▸ What is expected
Determine the number of lines in the listing below that hold the word "https". Write the number alone.

▸ Dataset records
.....

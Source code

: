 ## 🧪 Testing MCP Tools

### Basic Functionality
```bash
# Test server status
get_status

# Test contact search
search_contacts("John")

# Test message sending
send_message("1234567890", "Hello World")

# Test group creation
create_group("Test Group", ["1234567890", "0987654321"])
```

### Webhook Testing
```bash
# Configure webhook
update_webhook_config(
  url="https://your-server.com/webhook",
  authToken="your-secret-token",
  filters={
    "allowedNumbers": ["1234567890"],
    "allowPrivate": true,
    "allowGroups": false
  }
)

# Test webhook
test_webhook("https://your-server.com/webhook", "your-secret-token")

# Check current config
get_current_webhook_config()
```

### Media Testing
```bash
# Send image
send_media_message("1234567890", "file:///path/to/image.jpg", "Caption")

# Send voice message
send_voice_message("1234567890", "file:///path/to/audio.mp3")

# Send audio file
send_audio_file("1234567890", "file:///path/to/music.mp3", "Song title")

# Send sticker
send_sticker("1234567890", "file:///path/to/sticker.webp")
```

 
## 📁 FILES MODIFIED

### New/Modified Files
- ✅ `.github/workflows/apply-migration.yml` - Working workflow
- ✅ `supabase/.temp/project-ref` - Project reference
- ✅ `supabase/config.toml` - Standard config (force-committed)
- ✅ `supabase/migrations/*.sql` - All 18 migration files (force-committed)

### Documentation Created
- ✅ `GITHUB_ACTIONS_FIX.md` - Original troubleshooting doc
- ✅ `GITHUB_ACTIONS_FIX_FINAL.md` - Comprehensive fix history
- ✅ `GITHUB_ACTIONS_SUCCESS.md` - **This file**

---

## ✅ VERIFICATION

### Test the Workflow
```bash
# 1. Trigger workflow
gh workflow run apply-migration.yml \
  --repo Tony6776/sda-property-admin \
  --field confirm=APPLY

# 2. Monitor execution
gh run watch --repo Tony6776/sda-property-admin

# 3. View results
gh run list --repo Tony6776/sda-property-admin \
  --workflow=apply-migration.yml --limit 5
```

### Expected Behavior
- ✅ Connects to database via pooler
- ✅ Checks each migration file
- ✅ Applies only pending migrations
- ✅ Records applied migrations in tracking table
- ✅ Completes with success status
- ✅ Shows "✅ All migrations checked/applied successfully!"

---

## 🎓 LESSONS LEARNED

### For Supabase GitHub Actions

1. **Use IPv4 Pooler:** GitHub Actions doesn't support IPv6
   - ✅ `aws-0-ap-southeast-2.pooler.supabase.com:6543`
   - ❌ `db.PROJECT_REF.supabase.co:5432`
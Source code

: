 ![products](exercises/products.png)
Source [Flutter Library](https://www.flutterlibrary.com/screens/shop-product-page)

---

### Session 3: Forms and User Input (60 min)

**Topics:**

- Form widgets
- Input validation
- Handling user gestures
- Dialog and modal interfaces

.....

▸ Response to the exercise
3